Pictures paired with source code
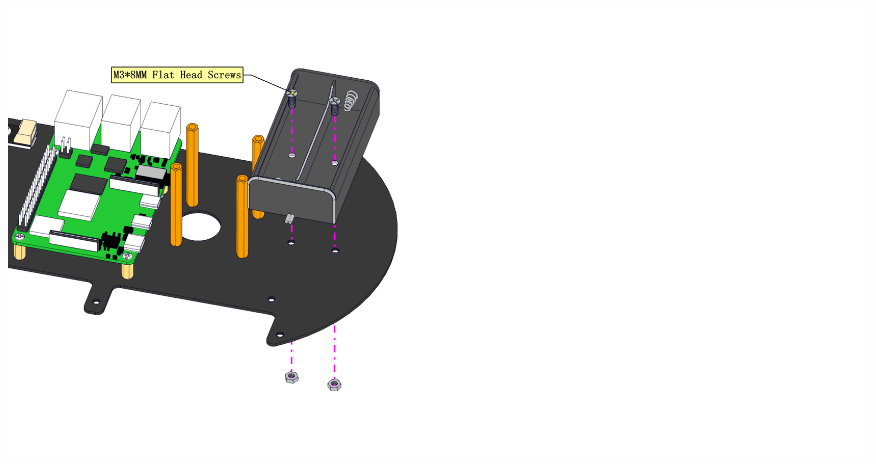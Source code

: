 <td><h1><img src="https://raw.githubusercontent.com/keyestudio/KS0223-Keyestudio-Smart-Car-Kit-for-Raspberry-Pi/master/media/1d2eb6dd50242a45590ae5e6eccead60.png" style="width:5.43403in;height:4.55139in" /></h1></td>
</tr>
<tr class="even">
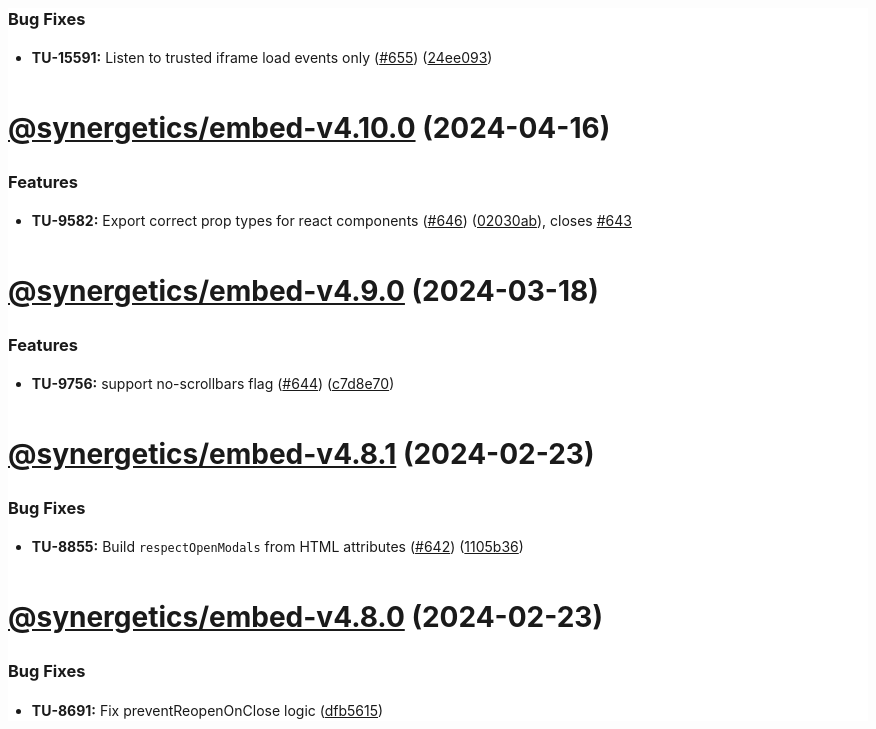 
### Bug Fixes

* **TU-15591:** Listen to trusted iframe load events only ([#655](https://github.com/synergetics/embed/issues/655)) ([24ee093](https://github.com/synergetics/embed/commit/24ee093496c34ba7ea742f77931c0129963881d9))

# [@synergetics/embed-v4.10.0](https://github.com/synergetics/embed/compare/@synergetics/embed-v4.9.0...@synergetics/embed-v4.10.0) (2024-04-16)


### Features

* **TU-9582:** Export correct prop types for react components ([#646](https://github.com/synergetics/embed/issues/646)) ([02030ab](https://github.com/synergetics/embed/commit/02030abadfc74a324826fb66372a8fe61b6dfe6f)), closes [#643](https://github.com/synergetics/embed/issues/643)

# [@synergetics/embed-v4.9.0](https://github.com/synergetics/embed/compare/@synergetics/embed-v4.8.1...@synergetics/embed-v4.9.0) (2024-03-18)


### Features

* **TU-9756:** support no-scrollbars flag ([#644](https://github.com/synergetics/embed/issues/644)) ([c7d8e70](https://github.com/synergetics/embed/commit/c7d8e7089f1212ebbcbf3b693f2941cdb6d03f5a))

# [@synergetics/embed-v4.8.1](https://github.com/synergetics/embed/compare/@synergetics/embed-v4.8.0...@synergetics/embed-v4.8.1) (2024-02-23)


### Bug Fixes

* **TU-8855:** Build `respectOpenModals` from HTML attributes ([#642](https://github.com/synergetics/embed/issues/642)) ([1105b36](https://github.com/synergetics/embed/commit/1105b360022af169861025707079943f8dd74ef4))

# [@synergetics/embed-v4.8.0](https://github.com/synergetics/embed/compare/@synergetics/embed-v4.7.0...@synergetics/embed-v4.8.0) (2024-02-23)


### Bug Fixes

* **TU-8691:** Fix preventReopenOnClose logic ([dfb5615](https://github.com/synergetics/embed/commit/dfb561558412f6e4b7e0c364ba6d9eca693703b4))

==

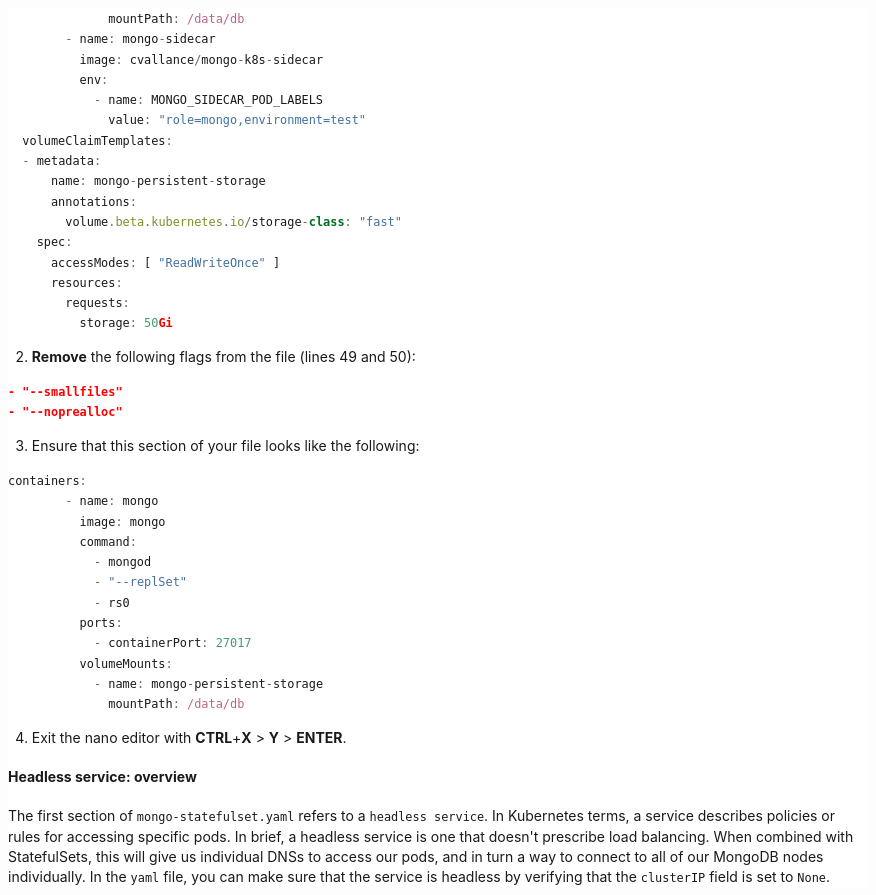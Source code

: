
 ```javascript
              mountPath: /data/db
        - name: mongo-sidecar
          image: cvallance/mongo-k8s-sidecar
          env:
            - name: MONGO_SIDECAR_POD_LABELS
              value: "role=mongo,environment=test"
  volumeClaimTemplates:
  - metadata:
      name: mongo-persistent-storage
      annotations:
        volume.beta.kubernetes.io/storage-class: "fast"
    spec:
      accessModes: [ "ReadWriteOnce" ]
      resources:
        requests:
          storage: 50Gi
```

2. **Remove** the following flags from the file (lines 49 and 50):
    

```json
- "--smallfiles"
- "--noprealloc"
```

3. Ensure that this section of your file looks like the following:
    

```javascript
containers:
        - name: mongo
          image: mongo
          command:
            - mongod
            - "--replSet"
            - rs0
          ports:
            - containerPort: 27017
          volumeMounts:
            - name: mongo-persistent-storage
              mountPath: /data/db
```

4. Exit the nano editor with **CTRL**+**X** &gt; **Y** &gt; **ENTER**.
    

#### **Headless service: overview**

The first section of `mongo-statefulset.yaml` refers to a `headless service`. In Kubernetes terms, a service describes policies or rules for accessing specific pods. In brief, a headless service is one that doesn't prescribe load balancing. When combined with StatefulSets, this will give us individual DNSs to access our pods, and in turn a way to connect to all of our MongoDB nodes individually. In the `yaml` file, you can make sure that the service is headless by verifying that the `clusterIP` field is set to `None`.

==

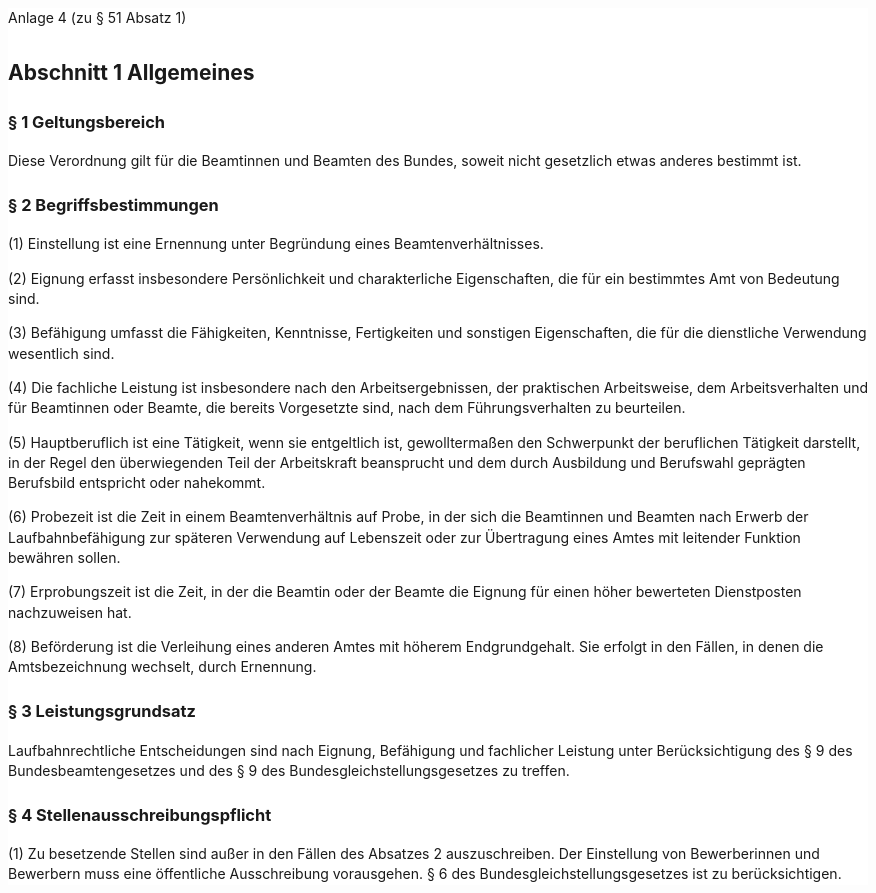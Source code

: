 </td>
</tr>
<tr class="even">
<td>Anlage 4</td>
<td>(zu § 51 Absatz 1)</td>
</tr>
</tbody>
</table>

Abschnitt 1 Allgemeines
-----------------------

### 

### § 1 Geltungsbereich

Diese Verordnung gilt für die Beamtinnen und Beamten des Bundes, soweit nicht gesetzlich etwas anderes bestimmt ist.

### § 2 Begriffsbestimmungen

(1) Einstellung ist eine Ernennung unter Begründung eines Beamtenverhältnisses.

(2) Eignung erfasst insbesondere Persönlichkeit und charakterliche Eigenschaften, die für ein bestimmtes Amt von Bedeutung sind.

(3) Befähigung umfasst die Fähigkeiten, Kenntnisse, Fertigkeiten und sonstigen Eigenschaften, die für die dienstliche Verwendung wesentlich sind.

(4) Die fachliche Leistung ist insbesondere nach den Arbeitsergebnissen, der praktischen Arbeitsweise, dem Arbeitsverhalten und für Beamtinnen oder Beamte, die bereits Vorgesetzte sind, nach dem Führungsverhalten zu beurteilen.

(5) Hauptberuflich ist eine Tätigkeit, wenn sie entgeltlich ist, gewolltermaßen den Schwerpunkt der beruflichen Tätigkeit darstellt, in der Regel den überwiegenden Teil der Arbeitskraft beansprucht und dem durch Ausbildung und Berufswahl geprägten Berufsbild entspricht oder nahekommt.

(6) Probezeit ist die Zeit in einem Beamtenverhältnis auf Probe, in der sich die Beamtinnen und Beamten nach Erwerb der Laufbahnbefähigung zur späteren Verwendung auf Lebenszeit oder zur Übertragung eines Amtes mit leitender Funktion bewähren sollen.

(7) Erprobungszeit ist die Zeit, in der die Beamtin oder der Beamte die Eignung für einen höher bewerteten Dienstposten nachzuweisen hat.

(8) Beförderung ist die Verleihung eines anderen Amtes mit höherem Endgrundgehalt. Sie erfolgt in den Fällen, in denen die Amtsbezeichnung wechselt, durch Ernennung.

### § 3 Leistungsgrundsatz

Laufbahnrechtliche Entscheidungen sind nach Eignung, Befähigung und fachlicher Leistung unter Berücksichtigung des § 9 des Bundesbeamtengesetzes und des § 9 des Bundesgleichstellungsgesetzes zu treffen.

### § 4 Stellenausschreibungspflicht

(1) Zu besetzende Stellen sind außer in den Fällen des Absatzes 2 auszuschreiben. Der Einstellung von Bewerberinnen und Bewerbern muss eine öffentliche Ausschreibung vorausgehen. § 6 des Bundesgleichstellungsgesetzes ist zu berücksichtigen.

▶ **What to produce**:
Look above for the line with "### § 1 Geltungsbereich" and the line with "(1) Einstellung ist", and reproduce exactly those two lines plus every line between, nothing more.

▶ **Response to the exercise**:
### § 1 Geltungsbereich

Diese Verordnung gilt für die Beamtinnen und Beamten des Bundes, soweit nicht gesetzlich etwas anderes bestimmt ist.

### § 2 Begriffsbestimmungen

(1) Einstellung ist eine Ernennung unter Begründung eines Beamtenverhältnisses.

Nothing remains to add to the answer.